◆ **Listed entries**
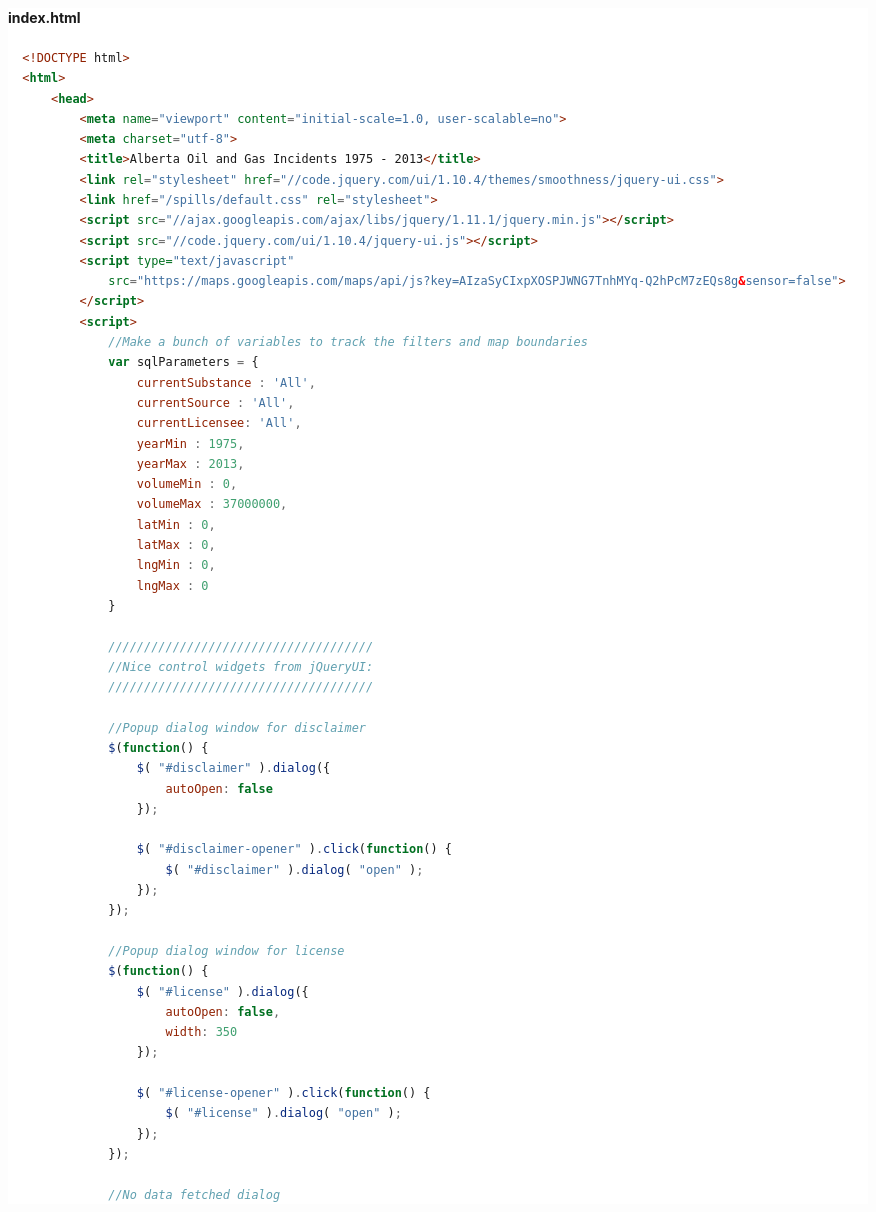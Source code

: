 <div id="index"></div>

#### index.html

```html
  <!DOCTYPE html>
  <html>
      <head>
          <meta name="viewport" content="initial-scale=1.0, user-scalable=no">
          <meta charset="utf-8">
          <title>Alberta Oil and Gas Incidents 1975 - 2013</title>
          <link rel="stylesheet" href="//code.jquery.com/ui/1.10.4/themes/smoothness/jquery-ui.css">
          <link href="/spills/default.css" rel="stylesheet">
          <script src="//ajax.googleapis.com/ajax/libs/jquery/1.11.1/jquery.min.js"></script>
          <script src="//code.jquery.com/ui/1.10.4/jquery-ui.js"></script>
          <script type="text/javascript"
              src="https://maps.googleapis.com/maps/api/js?key=AIzaSyCIxpXOSPJWNG7TnhMYq-Q2hPcM7zEQs8g&sensor=false">
          </script>
          <script>
              //Make a bunch of variables to track the filters and map boundaries
              var sqlParameters = {
                  currentSubstance : 'All',
                  currentSource : 'All',
                  currentLicensee: 'All',
                  yearMin : 1975,
                  yearMax : 2013,
                  volumeMin : 0,
                  volumeMax : 37000000,
                  latMin : 0,
                  latMax : 0,
                  lngMin : 0,
                  lngMax : 0
              }

              /////////////////////////////////////
              //Nice control widgets from jQueryUI:
              /////////////////////////////////////

              //Popup dialog window for disclaimer
              $(function() {
                  $( "#disclaimer" ).dialog({
                      autoOpen: false
                  });

                  $( "#disclaimer-opener" ).click(function() {
                      $( "#disclaimer" ).dialog( "open" );
                  });
              });

              //Popup dialog window for license
              $(function() {
                  $( "#license" ).dialog({
                      autoOpen: false,
                      width: 350
                  });

                  $( "#license-opener" ).click(function() {
                      $( "#license" ).dialog( "open" );
                  });
              });

              //No data fetched dialog
```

◆ **Exercise instructions**
I'd like every record transcribed exactly, with no pictures carried over.

◆ **Task solution**
Source code

: <div id="index"></div>

#### index.html

```html
  <!DOCTYPE html>
  <html>
      <head>
          <meta name="viewport" content="initial-scale=1.0, user-scalable=no">
          <meta charset="utf-8">
          <title>Alberta Oil and Gas Incidents 1975 - 2013</title>
          <link rel="stylesheet" href="//code.jquery.com/ui/1.10.4/themes/smoothness/jquery-ui.css">
          <link href="/spills/default.css" rel="stylesheet">
          <script src="//ajax.googleapis.com/ajax/libs/jquery/1.11.1/jquery.min.js"></script>
          <script src="//code.jquery.com/ui/1.10.4/jquery-ui.js"></script>
          <script type="text/javascript"
              src="https://maps.googleapis.com/maps/api/js?key=AIzaSyCIxpXOSPJWNG7TnhMYq-Q2hPcM7zEQs8g&sensor=false">
          </script>
          <script>
              //Make a bunch of variables to track the filters and map boundaries
              var sqlParameters = {
                  currentSubstance : 'All',
                  currentSource : 'All',
                  currentLicensee: 'All',
                  yearMin : 1975,
                  yearMax : 2013,
                  volumeMin : 0,
                  volumeMax : 37000000,
                  latMin : 0,
                  latMax : 0,
                  lngMin : 0,
                  lngMax : 0
              }

              /////////////////////////////////////
              //Nice control widgets from jQueryUI:
              /////////////////////////////////////

              //Popup dialog window for disclaimer
              $(function() {
                  $( "#disclaimer" ).dialog({
                      autoOpen: false
                  });

                  $( "#disclaimer-opener" ).click(function() {
                      $( "#disclaimer" ).dialog( "open" );
                  });
              });

              //Popup dialog window for license
              $(function() {
                  $( "#license" ).dialog({
                      autoOpen: false,
                      width: 350
                  });

                  $( "#license-opener" ).click(function() {
                      $( "#license" ).dialog( "open" );
                  });
              });

              //No data fetched dialog
```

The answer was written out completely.